Collision of two general geodesic particles around a Kerr black hole

TL;DR

This paper derives a formula for the center-of-mass energy of two particles colliding near a Kerr black hole, showing it can be arbitrarily high only close to the horizon with specific angular momentum conditions, and identifies the geographic region where such collisions can occur.

Contribution

It provides an explicit expression for the CM energy of colliding particles around Kerr black holes and establishes the conditions for arbitrarily high energy collisions near the horizon.

Findings

High CM energy collisions occur only near the horizon with fine-tuned angular momentum.

Maximum CM energy can be achieved on a belt around the black hole at specific latitudes.
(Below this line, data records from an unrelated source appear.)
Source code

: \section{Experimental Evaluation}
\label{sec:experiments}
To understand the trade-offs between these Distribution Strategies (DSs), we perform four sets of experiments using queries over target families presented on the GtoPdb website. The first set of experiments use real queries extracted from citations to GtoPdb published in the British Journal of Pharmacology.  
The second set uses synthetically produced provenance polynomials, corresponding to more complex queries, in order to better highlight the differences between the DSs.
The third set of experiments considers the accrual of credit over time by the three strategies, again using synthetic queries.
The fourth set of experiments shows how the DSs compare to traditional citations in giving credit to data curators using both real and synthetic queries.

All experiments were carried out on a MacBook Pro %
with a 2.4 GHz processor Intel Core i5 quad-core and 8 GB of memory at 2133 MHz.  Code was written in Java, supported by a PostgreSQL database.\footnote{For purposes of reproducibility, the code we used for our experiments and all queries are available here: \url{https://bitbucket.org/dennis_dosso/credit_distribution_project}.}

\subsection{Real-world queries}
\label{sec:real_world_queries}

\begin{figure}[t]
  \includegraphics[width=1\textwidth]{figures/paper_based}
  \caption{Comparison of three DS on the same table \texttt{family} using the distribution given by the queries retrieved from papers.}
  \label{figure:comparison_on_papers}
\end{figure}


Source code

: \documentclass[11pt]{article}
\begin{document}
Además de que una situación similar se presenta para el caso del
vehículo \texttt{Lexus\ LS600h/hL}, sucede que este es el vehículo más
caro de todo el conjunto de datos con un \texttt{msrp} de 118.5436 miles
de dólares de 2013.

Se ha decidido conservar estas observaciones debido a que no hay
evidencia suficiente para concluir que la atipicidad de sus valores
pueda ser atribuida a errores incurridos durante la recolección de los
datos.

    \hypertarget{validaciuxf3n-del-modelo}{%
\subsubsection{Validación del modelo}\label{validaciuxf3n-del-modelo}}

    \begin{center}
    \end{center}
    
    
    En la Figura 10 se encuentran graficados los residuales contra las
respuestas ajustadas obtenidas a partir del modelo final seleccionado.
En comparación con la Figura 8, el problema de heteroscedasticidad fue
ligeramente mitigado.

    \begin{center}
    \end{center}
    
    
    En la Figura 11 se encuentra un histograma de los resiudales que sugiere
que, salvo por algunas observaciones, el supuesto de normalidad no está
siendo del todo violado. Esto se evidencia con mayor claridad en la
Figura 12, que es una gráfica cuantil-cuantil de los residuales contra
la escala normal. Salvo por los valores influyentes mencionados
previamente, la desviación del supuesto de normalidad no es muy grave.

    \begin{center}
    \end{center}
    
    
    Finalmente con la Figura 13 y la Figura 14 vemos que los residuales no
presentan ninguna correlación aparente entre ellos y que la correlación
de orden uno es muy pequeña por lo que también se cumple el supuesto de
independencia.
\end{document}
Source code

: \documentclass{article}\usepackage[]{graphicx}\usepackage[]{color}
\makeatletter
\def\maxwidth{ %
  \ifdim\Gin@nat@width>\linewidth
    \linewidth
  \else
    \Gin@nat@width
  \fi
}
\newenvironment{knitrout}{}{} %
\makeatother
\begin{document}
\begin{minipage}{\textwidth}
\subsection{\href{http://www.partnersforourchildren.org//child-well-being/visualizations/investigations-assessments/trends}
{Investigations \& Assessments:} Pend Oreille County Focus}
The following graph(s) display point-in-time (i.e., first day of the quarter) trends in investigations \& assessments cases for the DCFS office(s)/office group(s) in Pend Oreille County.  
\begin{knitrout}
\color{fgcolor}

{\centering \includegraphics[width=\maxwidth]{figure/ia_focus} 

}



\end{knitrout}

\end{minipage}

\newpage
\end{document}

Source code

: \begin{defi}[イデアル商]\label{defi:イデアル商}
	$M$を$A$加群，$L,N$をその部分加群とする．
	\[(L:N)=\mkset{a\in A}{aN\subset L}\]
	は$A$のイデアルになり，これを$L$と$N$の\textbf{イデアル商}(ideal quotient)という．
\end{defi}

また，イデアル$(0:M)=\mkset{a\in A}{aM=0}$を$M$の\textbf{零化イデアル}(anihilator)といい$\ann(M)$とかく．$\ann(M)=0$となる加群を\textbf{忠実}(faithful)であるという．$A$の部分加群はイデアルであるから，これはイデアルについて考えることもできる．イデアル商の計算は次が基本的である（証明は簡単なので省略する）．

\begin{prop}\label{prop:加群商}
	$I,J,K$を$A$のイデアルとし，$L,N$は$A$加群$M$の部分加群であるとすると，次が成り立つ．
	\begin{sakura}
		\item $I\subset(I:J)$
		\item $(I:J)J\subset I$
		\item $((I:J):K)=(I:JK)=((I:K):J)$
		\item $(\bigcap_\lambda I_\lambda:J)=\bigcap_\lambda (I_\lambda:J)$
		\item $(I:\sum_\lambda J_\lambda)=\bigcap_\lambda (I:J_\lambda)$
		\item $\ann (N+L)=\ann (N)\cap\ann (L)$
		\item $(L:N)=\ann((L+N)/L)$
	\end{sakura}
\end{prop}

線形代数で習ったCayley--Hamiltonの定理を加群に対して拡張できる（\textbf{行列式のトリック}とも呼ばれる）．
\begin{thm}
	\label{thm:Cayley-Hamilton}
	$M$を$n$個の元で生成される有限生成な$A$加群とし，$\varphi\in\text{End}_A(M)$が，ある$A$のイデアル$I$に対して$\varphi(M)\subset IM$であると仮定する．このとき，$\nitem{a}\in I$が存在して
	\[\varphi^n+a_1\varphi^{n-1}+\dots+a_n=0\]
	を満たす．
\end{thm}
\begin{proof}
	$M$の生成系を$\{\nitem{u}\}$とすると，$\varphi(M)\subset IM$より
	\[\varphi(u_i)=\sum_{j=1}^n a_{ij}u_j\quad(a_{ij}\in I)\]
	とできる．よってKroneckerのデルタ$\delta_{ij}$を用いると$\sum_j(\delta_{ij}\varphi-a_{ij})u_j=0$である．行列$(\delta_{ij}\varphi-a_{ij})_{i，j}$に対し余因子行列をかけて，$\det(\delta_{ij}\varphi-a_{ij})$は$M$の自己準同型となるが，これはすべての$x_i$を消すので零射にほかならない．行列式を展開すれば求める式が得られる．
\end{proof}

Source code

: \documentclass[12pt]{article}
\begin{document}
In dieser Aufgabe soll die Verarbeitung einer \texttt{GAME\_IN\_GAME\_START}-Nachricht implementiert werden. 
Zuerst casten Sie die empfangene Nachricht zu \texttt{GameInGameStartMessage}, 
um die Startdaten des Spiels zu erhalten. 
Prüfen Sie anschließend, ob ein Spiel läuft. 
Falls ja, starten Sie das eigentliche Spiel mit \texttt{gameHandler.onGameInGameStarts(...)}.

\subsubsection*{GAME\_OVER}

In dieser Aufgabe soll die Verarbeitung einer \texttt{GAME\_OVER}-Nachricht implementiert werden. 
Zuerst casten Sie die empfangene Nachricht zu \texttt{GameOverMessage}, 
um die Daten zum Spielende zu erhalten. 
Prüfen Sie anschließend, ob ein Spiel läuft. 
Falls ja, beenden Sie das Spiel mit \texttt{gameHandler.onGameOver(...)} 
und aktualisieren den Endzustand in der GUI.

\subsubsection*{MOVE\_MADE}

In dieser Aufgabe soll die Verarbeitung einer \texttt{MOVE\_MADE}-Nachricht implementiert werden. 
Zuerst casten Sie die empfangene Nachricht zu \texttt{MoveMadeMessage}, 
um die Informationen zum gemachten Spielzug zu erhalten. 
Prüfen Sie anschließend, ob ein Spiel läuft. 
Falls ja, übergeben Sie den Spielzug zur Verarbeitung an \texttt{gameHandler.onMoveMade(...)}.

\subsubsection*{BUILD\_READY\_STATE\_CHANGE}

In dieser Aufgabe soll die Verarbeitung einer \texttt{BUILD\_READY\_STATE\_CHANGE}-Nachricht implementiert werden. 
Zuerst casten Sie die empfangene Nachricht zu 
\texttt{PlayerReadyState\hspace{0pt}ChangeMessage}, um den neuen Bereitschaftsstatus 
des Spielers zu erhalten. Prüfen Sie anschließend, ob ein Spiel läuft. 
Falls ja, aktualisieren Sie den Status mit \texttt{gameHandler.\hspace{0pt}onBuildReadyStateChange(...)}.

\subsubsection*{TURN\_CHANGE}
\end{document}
Collisions involving particles from the last stable orbit can also reach arbitrarily high energies.

Abstract

We obtain an explicit expression for the center-of-mass (CM) energy of two colliding general geodesic massive and massless particles at any spacetime point around a Kerr black hole. Applying this, we show that the CM energy can be arbitrarily high only in the limit to the horizon and then derive a formula for the CM energy of two general geodesic particles colliding near the horizon in terms of the conserved quantities of each particle and the polar angle. We present the necessary and sufficient condition for the CM energy to be arbitrarily high in terms of the conserved quantities of each particle. To have an arbitrarily high CM energy, the angular momentum of either of the two particles must be fine-tuned to the critical value $L_{i}=\Omega_{H}^{-1}E_{i}$, where $\Omega_{H}$ is the angular velocity of the horizon and $E_{i}$ and $L_{i}$ are the energy and angular momentum of particle $i$ ($=1,2$), respectively. We show that, in the direct collision scenario, the collision with an arbitrarily high CM energy can occur near the horizon of maximally rotating black holes not only at the equator but also on a belt centered at the equator. This belt lies between latitudes $\pm acos(\sqrt{3}-1)\simeq \pm 42.94^{\circ}$. This is also true in the scenario through the collision of a last stable orbit particle.